Overall my form class is very positive, no one scored below a 7.5 on asking how they were doing.

All parents .......  were actively involved and asked questions " How long " etc..

General feeling is that students are missing the contact. Most are on insta, snap chat, messenger. etc. 
None reported not having any work, no contact, some had been speaking to subject staff.

All have indicated good connectivity, no problem with devices. One family has 7 at home

And for a little colour, I love this one:

Some hilarious moments.  This one in particular.  I was privy to 2 dog 'accidents' in the house complete with parental expletives, kids squealing and a younger sibling moving the screen so I could witness the before and after 'clean-up'  lol, lol, lol 😂
Some sense making;

1. We gathered a lot of data as Form and Wānanga teachers entered brief notes on their 1:1 meetings with students and whānau. The over-riding theme of this is that our students miss the daily contact with peers, and with teachers. We should not be surprised by this, given that one of our foundational beliefs is that we are a relational school, and that we believe that relationships are an essential foundation to learning.

2. Gathered across the data collection, and referred to explicitly here by one teacher, is the observation that students who in our physical classroom settings don't always appear to be well engaged are in fact 'going for it' in the distance learning setting. I wonder if the issue here is that these students have been given 'agency', they have been given much more control over their learning. If so, what then is the next step in building this agency for the benefit of more of our learners? And what of those learners for whom we have built a 'dependence'? Those learners who have been taught by practitioners who teach from the perspective of the 'cult of personality'? These are the learners who will continue to rely on their teachers. What of them?

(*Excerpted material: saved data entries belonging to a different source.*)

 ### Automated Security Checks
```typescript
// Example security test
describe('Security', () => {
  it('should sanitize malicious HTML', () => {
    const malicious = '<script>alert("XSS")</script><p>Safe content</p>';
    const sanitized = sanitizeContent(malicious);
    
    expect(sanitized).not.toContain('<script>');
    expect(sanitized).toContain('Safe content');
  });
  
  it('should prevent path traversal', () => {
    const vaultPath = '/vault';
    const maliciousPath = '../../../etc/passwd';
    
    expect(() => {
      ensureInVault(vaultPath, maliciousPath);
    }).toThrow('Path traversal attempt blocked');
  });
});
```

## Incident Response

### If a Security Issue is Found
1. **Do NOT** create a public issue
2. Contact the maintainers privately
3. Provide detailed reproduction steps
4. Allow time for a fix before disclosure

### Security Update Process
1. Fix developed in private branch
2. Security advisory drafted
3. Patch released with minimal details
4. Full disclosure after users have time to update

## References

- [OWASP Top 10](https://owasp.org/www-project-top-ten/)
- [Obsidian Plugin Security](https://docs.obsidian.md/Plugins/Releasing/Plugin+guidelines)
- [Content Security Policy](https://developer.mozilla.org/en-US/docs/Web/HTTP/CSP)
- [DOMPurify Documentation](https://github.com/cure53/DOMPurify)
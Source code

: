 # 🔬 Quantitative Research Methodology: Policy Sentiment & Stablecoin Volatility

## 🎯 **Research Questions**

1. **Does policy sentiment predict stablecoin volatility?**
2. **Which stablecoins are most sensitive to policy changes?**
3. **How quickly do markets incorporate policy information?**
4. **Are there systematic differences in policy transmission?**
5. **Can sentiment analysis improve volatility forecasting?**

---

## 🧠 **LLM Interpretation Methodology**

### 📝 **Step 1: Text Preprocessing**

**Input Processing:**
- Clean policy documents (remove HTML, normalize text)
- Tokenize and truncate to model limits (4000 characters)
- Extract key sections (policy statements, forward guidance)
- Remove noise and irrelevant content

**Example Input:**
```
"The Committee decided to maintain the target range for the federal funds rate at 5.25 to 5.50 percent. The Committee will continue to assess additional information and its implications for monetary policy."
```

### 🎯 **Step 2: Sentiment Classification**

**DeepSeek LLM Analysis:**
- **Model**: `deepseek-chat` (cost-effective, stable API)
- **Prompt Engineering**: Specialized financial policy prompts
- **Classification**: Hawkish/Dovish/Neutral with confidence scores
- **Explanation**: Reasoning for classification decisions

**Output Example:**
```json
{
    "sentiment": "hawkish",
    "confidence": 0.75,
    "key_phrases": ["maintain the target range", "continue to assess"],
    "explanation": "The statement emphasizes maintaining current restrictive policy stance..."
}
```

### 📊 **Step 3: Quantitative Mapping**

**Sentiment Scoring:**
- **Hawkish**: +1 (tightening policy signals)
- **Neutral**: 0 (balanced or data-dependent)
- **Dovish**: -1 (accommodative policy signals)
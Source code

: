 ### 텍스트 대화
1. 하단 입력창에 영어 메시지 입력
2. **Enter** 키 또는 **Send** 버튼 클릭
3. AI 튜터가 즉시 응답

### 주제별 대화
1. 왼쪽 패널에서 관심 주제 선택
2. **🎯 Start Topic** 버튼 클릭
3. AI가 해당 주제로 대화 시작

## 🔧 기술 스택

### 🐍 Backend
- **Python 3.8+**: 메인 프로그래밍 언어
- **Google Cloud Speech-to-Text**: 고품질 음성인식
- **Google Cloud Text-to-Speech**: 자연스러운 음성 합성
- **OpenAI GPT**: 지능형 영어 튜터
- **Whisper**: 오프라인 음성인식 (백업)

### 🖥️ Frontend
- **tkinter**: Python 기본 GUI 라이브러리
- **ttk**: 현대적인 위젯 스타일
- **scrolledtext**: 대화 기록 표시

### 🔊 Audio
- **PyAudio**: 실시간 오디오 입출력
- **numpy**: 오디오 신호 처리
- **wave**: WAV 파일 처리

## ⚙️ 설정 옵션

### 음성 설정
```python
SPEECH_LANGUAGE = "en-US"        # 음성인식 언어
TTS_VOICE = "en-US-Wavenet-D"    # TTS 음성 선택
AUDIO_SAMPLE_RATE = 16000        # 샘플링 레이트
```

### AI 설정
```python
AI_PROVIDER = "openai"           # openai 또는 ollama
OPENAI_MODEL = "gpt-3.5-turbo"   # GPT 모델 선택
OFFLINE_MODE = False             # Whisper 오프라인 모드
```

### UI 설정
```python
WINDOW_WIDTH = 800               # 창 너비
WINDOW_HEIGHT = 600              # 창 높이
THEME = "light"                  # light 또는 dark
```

3. Online contact/meetings/teaching is exhausting. I know that from experience, with my day made up of anywhere between 2 and 6 hours of online in meetings. I end the day exhausted, myself. I do not think that is sustainable for either teachers or students. My conclusion therefore is that simply replicating our physical classroom practice online is NOT the answer. I am aware of schools attempting to do this. I hope for the sake of their learners AND their teachersI am wrong, but I am not convinced that that approach is sustainable over the long term.

4. This more general observation is based on more than just this very small sampling, and something perhaps a little more evaluative from me: I suggest that we are seeing a change to education that is unlikely to be 'undone'. It is much like a 'pandora's box'. Once we have let this distance learning thing out, once we have supported (actually once we have 'allowed') student agency, there will be no going back.

My opinion, - I hope there is NO going back. If we can see students more fully engaged, if we can see students managing and controlling their learning more, then the outcome must surely be better learning?

So, our plan, based on 5 years of preparation as a part of The Manaiakalani Programme, does appear to have survived first contact as of the end of day 1.


Hornby High School joined The Manaiakalani Programme in 2015. The programme is a taonga gifted to schools from the Manaiakalani cluster and the Manaiakalani cluster in south Auckland. This approach to learning uses a clear pedagogy (Learn Create Share), with the benefits amplified with the use of digital technologies (Chromebooks) in order to make learning authentic and visible. Content is made visible via teacher Google sites. This means that all learners can access material relevant to their learning. at any time, from anywhere. We call this ubiquitous learning. Learners make their learning visible by publishing it to authentic audiences via the blogs.

Schools are support by an education programme leader whose main task is to assist teachers to upskill in the specific skills required to use the pedagogy and the technologies.

We have been privileged to be support initially by Education Programme Leader Mark, and now by Kelsey, and this work is funded by the Uru Mānuka Education Trust which has done some extraordinary work to ensure that we can sustain these initiatives.